Just as temperature purportedly requires energy, does not time also require energy? A globule of water coalescing in space is not modified by time, you say? Are not the molecules etc of the water not kinetically propelled? Does propulsion not require time as a necessary property as having been at one place and not there now but in another?

Unlike time, temperature is a highly localized phenomenon.

As is time.

So, if this being existed only for given temperature ranges of x, it couldn't occupy, and probably wouldn't even understand the concept of, contiguous space as we know it. It would have to simultaneously occupy multiple physical spaces over multiple time periods.

Finally, someone thinking closer in terms of temperature. It defies our normal explanation of how the universe operates because our perception of the universe is based on time, and yet, it exists.

given that things are all sorts of different temperatures, how is there any meaningful interaction? So, he can interact with a healthy human if he's at 98.6°F, but how? The air between him and the human might be only at 75°F. If he's at 98.6°F, wouldn't he fall through the floor of the house, which might only be 70°F?

You're still thinking in terms of one point in time. If there was ever air at those particular coordinates, not just at one point in time, but ever then that is the air he would breathe, simultaneously existing in an existence only bound by temperatures, not time. The reason he does not fall through the floor is because the floor at some point, ever was the same temperature.

Pretty much the cop-out of the century will have to be the rotation/movement of the earth, which is the whole problem with time travel in the first place -- if you use a Delorean to travel to 1985, how do you know the earth will still be in the same spot whilst circling the sun? You'll be in 1985, yes, but out in space because the earth moved since you left.

Also keep in mind that if he's communicating with a human through conventional speech, he needs to be at the right temperature to match the air around them, not the temperature of the human. Once he sets the air vibrating, it's out of his purview, since a 98.6°F human eardrum interacts with 70°F air just fine. But if the alien can't set the air vibrating to start with, he can't talk (at least for conventional definitions of "talk") to the human.

Now there's something to consider. I may have to just go all STTNG with that one. Or scrap the whole microcassette idea, and making strictly a retelling of a witness of someone who encountered him in some fashion.

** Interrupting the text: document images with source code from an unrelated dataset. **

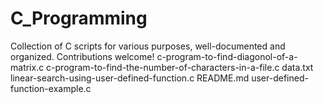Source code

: # C_Programming
Collection of C scripts for various purposes, well-documented and organized. Contributions welcome!
c-program-to-find-diagonol-of-a-matrix.c
c-program-to-find-the-number-of-characters-in-a-file.c
data.txt
linear-search-using-user-defined-function.c
README.md
user-defined-function-example.c

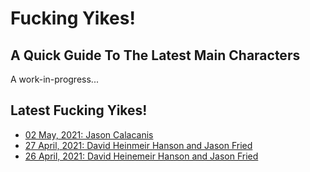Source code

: # Fucking Yikes!

## A Quick Guide To The Latest Main Characters

A work-in-progress...

## Latest Fucking Yikes!

* [02 May, 2021: Jason Calacanis](20210502-Jason-Calacanis.md)
* [27 April, 2021: David Heinmeir Hanson and Jason Fried](20210427-David-Heinemeir-Hanson-and-Jason-Fried.md)
* [26 April, 2021: David Heinemeir Hanson and Jason Fried](20210426-David-Heinemeir-Hanson-and-Jason-Fried.md)
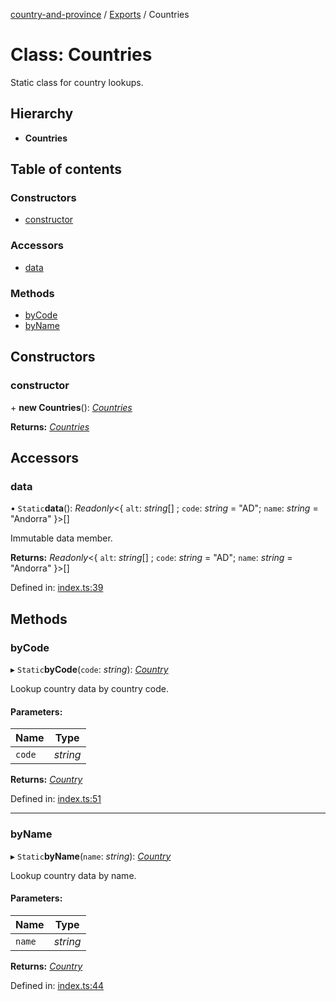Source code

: [country-and-province](../README.md) / [Exports](../modules.md) / Countries

# Class: Countries

Static class for country lookups.

## Hierarchy

* **Countries**

## Table of contents

### Constructors

- [constructor](countries.md#constructor)

### Accessors

- [data](countries.md#data)

### Methods

- [byCode](countries.md#bycode)
- [byName](countries.md#byname)

## Constructors

### constructor

\+ **new Countries**(): [*Countries*](countries.md)

**Returns:** [*Countries*](countries.md)

## Accessors

### data

• `Static`**data**(): *Readonly*<{ `alt`: *string*[] ; `code`: *string* = "AD"; `name`: *string* = "Andorra" }\>[]

Immutable data member.

**Returns:** *Readonly*<{ `alt`: *string*[] ; `code`: *string* = "AD"; `name`: *string* = "Andorra" }\>[]

Defined in: [index.ts:39](https://github.com/ahuggins-nhs/country-and-province/blob/ccc287f/index.ts#L39)

## Methods

### byCode

▸ `Static`**byCode**(`code`: *string*): [*Country*](country.md)

Lookup country data by country code.

#### Parameters:

Name | Type |
------ | ------ |
`code` | *string* |

**Returns:** [*Country*](country.md)

Defined in: [index.ts:51](https://github.com/ahuggins-nhs/country-and-province/blob/ccc287f/index.ts#L51)

___

### byName

▸ `Static`**byName**(`name`: *string*): [*Country*](country.md)

Lookup country data by name.

#### Parameters:

Name | Type |
------ | ------ |
`name` | *string* |

**Returns:** [*Country*](country.md)

Defined in: [index.ts:44](https://github.com/ahuggins-nhs/country-and-province/blob/ccc287f/index.ts#L44)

Perhaps I could unfairly have someone else ask, "well how did this work, then?" with a reply of, "I'm not sure, but clearly it did, somehow or another." ;-P heh

So, temp-time (ttime) forward for this creature would be say during a temperature rise.

Yes, I was suspecting there might have to be some type of non-time time, by which incrementally temperature could be measured as having existed at a certain temperature for how long before moving to the next temperature increment, which you exquisitely have called ttime.

1) Your time (time) and their time (ttime) are both moving forward. This might happen in your story such that the only way to communicate with this creature is when you are developing a fever - or the protagonist first chills himself and then steps into a hottub for an extended conversation.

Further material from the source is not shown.